Adrienne Tanner is a Vancouver journalist who writes about civic affairs.

A year after Vancouver reached an information-sharing agreement with Airbnb to help weed out illegal short-term rentals, the situation has not improved overmuch. The city’s enforcement team is running pillar to post, inspecting units and issuing warnings and fines to unlicensed hosts. Yet we continue to hear stories of stratas with so many illegal Airbnb units they resemble hotels and tourists staying in them being counselled to lie to inquisitive neighbours. Today, close to half of the 4,720 operators listed on Airbnb’s Vancouver website remain unlicensed.

The city recently released that dismal update after two Vancouver data experts examined host names and licensing information from Airbnb’s Vancouver website, and posted numbers on Twitter suggesting as many as 800 hosts had more than one listing. Vancouver, in an effort to increase the long-term rental supply, passed rules last year that restrict Airbnb rentals to principal residences and require all operators to be licensed. Since an Airbnb host can only have one principal residence, those with multiple listings usually indicate the principal residence rule is being broken.

The city’s own report stated that of 4,720 short-term rental listings in March of this year, only 2,628 are licensed. So far this year, 17 licences have been suspended, 89 listings were referred to prosecution and 274 violation tickets were sent out. This is despite an information-sharing agreement the city struck with Airbnb last year that was supposed to help shut down illegal short-term rentals. Mayor Kennedy Stewart tried to put a positive spin on the numbers saying he was encouraged by the enforcement results, noting one operator with 35 listings was fined $20,000. But that’s a bit like boasting about the high number of thieves arrested by police – interesting, but also indicative of a persistent problem.

It’s maddening because there is such an easy fix. If Airbnb wanted to shut down scofflaws, it could easily compare its own listings with the city’s roster of valid licence holders and remove those in non-compliance. But in Vancouver, as in other cities around the world, Airbnb refuses to get directly involved with enforcement.

Under the information-sharing agreement, Airbnb provides the city with names, addresses, licence numbers and e-mail addresses of Vancouver-based operators four times a year. It is then up to city staff to cross reference the information and chase down rule breakers. To Airbnb’s credit, when new rules took effect on Sept. 1, 2018, the company added a field on its website for a licence number and removed listings from 2,482 unlicensed hosts. But that was a one-shot deal. Since then, it has continued to accept new listings with false licence numbers and some with no numbers at all. To remove a listing, the city’s enforcement team must hound illicit hosts to take it down themselves.

There is one bright side; by co-operating with Airbnb, Vancouver has avoided being sued.

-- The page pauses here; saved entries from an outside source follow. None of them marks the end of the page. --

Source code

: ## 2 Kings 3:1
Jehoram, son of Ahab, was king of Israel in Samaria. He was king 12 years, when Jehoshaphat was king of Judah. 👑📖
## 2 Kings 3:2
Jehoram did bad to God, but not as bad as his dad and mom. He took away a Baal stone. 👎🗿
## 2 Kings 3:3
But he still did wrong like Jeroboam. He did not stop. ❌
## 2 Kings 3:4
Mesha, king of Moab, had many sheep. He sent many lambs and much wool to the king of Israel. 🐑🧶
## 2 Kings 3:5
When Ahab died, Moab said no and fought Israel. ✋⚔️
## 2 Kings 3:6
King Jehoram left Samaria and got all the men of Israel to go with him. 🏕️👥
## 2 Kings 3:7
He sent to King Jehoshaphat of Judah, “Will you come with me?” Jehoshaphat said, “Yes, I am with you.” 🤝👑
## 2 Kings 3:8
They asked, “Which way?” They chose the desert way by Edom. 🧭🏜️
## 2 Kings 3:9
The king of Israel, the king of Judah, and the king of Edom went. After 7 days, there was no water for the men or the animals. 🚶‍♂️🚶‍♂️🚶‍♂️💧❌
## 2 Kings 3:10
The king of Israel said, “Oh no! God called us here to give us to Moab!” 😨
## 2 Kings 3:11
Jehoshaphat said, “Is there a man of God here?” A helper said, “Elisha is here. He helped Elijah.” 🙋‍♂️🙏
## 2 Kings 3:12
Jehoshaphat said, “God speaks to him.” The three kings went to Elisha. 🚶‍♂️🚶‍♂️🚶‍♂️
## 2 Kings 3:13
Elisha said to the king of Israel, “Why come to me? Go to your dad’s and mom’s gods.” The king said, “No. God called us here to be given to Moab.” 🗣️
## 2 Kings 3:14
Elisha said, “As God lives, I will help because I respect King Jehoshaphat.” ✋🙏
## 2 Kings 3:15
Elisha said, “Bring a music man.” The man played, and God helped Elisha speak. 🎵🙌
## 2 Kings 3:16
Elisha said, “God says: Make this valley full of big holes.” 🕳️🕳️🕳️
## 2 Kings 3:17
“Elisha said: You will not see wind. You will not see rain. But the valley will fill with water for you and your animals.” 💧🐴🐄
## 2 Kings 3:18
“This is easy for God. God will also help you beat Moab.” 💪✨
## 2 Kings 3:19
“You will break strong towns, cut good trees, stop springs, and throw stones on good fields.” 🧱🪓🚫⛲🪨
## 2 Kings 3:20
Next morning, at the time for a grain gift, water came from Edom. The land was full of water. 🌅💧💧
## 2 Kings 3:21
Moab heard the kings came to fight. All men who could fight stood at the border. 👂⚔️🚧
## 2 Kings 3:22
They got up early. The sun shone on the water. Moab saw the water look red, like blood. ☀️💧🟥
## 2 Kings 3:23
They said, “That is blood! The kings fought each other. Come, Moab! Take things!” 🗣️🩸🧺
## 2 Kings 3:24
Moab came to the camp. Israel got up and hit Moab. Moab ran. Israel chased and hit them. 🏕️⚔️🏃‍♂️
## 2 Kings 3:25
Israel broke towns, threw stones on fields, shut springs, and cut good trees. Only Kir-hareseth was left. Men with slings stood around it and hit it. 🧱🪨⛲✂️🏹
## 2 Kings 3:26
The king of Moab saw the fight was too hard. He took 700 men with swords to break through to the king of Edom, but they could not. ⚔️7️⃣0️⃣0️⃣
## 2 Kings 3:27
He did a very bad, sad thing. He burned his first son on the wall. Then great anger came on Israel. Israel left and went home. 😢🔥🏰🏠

Airbnb is an aggressively competitive company that does what it can to protect its domination of the short-term rental market. In the United States, it has taken Miami, Boston, Santa Monica and others to court to push back against restrictive rental regulations and demands it collect taxes. However, American courts are beginning to side with municipalities attempting to regulate short-term rentals. Earlier this month, Santa Monica won a court challenge by Airbnb and HomeAway against an ordinance prohibiting the companies from listing unlicensed properties.

There are good reasons behind Vancouver’s insistence on restricting short-term rentals to principal residences. The city’s vacancy rate has not been higher than 1 per cent for years and when Airbnb operated unfettered, hundreds of apartments and homes that might once have provided long-term rental housing switched to become lucrative short-term rentals.

However, just like Uber, Airbnb provides a service the travelling public clearly wants. And so long as demand exists, there will be websites or other ways of communication to connect willing hosts with tourists eager to rent. Too vigorous a crackdown on or by Airbnb could simply spawn new rental websites which in turn would put the city back to enforcement square one. So, while the city’s agreement with Airbnb is weak, it’s probably the best we can do in this digital age where information seems to move faster and be a step ahead of enforcement officials hot on the trail of illegal rentals.